Your instructions »
The answer must repeat every record exactly, with no pictures in it.

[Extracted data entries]
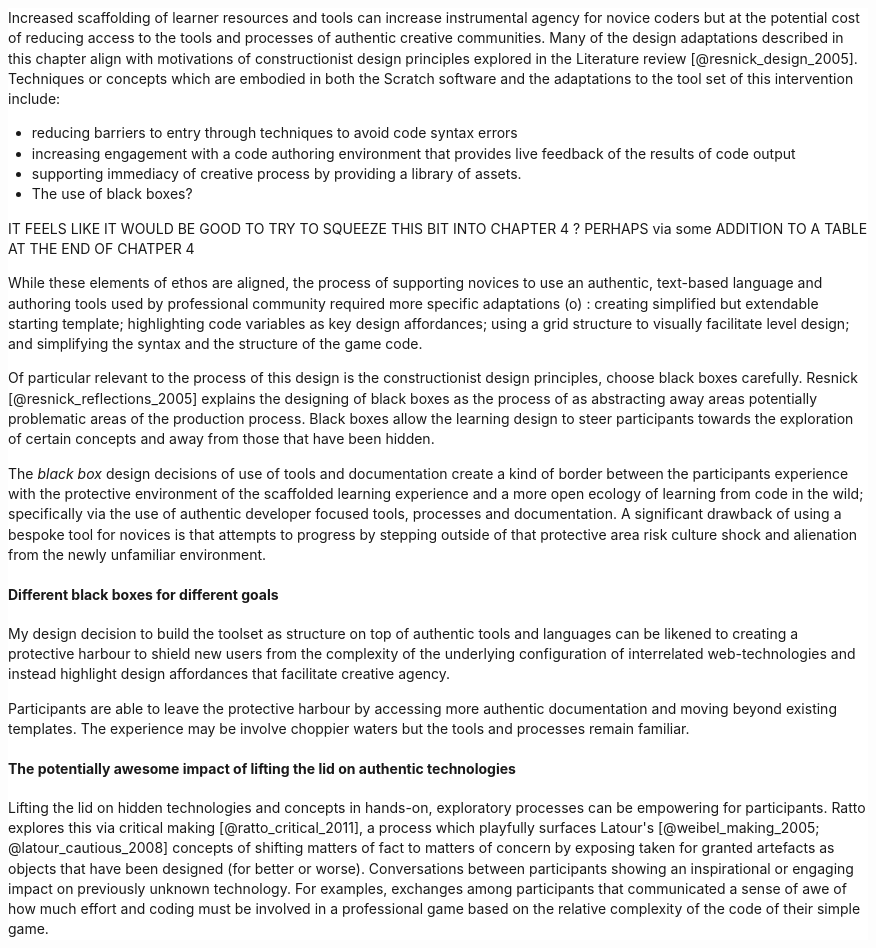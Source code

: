 Increased scaffolding of learner resources and tools can increase instrumental agency for novice coders but at the potential cost of reducing access to the tools and processes of authentic creative communities. Many of the design adaptations described in this chapter align with motivations of constructionist design principles explored in the Literature review [@resnick_design_2005]. Techniques or concepts which are embodied in both the Scratch software and the adaptations to the tool set of this intervention include:

- reducing barriers to entry through techniques to avoid code syntax errors
- increasing engagement with a code authoring environment that provides live feedback of the results of code output
-  supporting immediacy of creative process by providing a library of assets.
- The use of black boxes?

IT FEELS LIKE IT WOULD BE GOOD TO TRY TO SQUEEZE THIS BIT INTO CHAPTER 4 ?
PERHAPS via some ADDITION TO A TABLE AT THE END OF CHATPER 4

While these elements of ethos are aligned, the process of supporting novices to use an authentic, text-based language and authoring tools used by professional community required more specific adaptations (o) : creating simplified but extendable starting template; highlighting code variables as key design affordances; using a grid structure to visually facilitate level design; and simplifying the syntax and the structure of the game code.

Of particular relevant to the process of this design is the  constructionist design principles, choose black boxes carefully.  Resnick [@resnick_reflections_2005] explains the designing of black boxes as the process of as abstracting away areas potentially problematic areas of the production process. Black boxes allow the learning design to steer participants towards the exploration of certain concepts and away from those that have been hidden.

The _black box_ design decisions of use of tools and documentation create a kind of border between the participants experience with the protective environment of the scaffolded learning experience and a more open ecology of learning from code in the wild; specifically via the use of authentic developer focused tools, processes and documentation. A significant drawback of using a bespoke tool for novices is that attempts to progress by stepping outside of that protective area risk culture shock and alienation from the newly unfamiliar environment.






#### Different black boxes for different goals


My design decision to build the toolset as structure on top of authentic tools and languages can be likened to creating a protective harbour to shield new users from the complexity of the underlying configuration of interrelated web-technologies and instead highlight design affordances that facilitate creative agency.

Participants are able to leave the protective harbour by accessing more authentic documentation and moving beyond existing templates. The experience may be involve choppier waters but the tools and processes remain familiar.


#### The potentially awesome impact of lifting the lid on authentic technologies   


Lifting the lid on hidden technologies and concepts in hands-on, exploratory processes can be empowering for participants. Ratto explores this via critical making [@ratto_critical_2011], a process which playfully surfaces Latour's [@weibel_making_2005; @latour_cautious_2008] concepts of shifting matters of fact to matters of concern by exposing taken for granted artefacts as objects that have been designed (for better or worse). Conversations between participants showing an inspirational or engaging impact on previously unknown technology. For examples, exchanges among participants that communicated a sense of awe of how much effort and coding must be involved in a professional game based on the relative complexity of the code of their simple game.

Result of this exercise »
Source code

: Increased scaffolding of learner resources and tools can increase instrumental agency for novice coders but at the potential cost of reducing access to the tools and processes of authentic creative communities. Many of the design adaptations described in this chapter align with motivations of constructionist design principles explored in the Literature review [@resnick_design_2005]. Techniques or concepts which are embodied in both the Scratch software and the adaptations to the tool set of this intervention include:

- reducing barriers to entry through techniques to avoid code syntax errors
- increasing engagement with a code authoring environment that provides live feedback of the results of code output
-  supporting immediacy of creative process by providing a library of assets.
- The use of black boxes?

IT FEELS LIKE IT WOULD BE GOOD TO TRY TO SQUEEZE THIS BIT INTO CHAPTER 4 ?
PERHAPS via some ADDITION TO A TABLE AT THE END OF CHATPER 4

While these elements of ethos are aligned, the process of supporting novices to use an authentic, text-based language and authoring tools used by professional community required more specific adaptations (o) : creating simplified but extendable starting template; highlighting code variables as key design affordances; using a grid structure to visually facilitate level design; and simplifying the syntax and the structure of the game code.

Of particular relevant to the process of this design is the  constructionist design principles, choose black boxes carefully.  Resnick [@resnick_reflections_2005] explains the designing of black boxes as the process of as abstracting away areas potentially problematic areas of the production process. Black boxes allow the learning design to steer participants towards the exploration of certain concepts and away from those that have been hidden.

The _black box_ design decisions of use of tools and documentation create a kind of border between the participants experience with the protective environment of the scaffolded learning experience and a more open ecology of learning from code in the wild; specifically via the use of authentic developer focused tools, processes and documentation. A significant drawback of using a bespoke tool for novices is that attempts to progress by stepping outside of that protective area risk culture shock and alienation from the newly unfamiliar environment.






#### Different black boxes for different goals


My design decision to build the toolset as structure on top of authentic tools and languages can be likened to creating a protective harbour to shield new users from the complexity of the underlying configuration of interrelated web-technologies and instead highlight design affordances that facilitate creative agency.

Participants are able to leave the protective harbour by accessing more authentic documentation and moving beyond existing templates. The experience may be involve choppier waters but the tools and processes remain familiar.


#### The potentially awesome impact of lifting the lid on authentic technologies   


Lifting the lid on hidden technologies and concepts in hands-on, exploratory processes can be empowering for participants. Ratto explores this via critical making [@ratto_critical_2011], a process which playfully surfaces Latour's [@weibel_making_2005; @latour_cautious_2008] concepts of shifting matters of fact to matters of concern by exposing taken for granted artefacts as objects that have been designed (for better or worse). Conversations between participants showing an inspirational or engaging impact on previously unknown technology. For examples, exchanges among participants that communicated a sense of awe of how much effort and coding must be involved in a professional game based on the relative complexity of the code of their simple game.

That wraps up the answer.